| Directions |
Type out the data exactly as given. Skip any image.

[Stored entries]
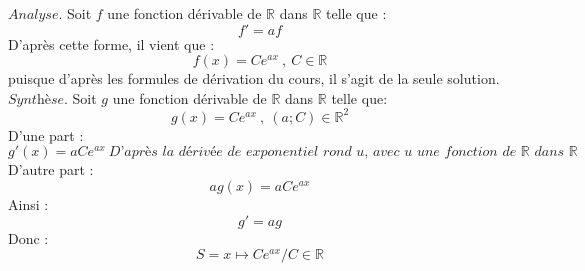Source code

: \documentclass[a4paper,fleqn]{article}
\date{\today}
\begin{document}
$\textit{Analyse}$. Soit $f$ une fonction dérivable de $\mathbb{R}$ dans $\mathbb{R}$ telle que :
\[
	f' = af
\]
D'après cette forme, il vient que :
\[
	f(x) = Ce^{ax}~,~ C \in\mathbb{R}
\]
puisque d'après les formules de dérivation du cours, il s'agit de la seule solution. \\
$\textit{Synthèse}$. Soit $g$ une fonction dérivable de $\mathbb{R}$ dans $\mathbb{R}$ telle que:
\[
	g(x) = Ce^{ax}~,~ (a;C) \in \mathbb{R}^2
\]
D'une part :
\[
	g'(x) = aCe^{ax} ~\textit{D'après la dérivée de exponentiel rond u, avec u une fonction de }\mathbb{R}\textit{ dans }\mathbb{R}
\]
D'autre part :
\[
	ag(x) = aCe^{ax}
\]
Ainsi :
\[
	g'=ag
\]
Donc :
\[
	S= {x \mapsto Ce^{ax}/C\in\mathbb{R}}
\]
\end{document}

| Worked solution |
Source code

: \documentclass[a4paper,fleqn]{article}
\date{\today}
\begin{document}
$\textit{Analyse}$. Soit $f$ une fonction dérivable de $\mathbb{R}$ dans $\mathbb{R}$ telle que :
\[
	f' = af
\]
D'après cette forme, il vient que :
\[
	f(x) = Ce^{ax}~,~ C \in\mathbb{R}
\]
puisque d'après les formules de dérivation du cours, il s'agit de la seule solution. \\
$\textit{Synthèse}$. Soit $g$ une fonction dérivable de $\mathbb{R}$ dans $\mathbb{R}$ telle que:
\[
	g(x) = Ce^{ax}~,~ (a;C) \in \mathbb{R}^2
\]
D'une part :
\[
	g'(x) = aCe^{ax} ~\textit{D'après la dérivée de exponentiel rond u, avec u une fonction de }\mathbb{R}\textit{ dans }\mathbb{R}
\]
D'autre part :
\[
	ag(x) = aCe^{ax}
\]
Ainsi :
\[
	g'=ag
\]
Donc :
\[
	S= {x \mapsto Ce^{ax}/C\in\mathbb{R}}
\]
\end{document}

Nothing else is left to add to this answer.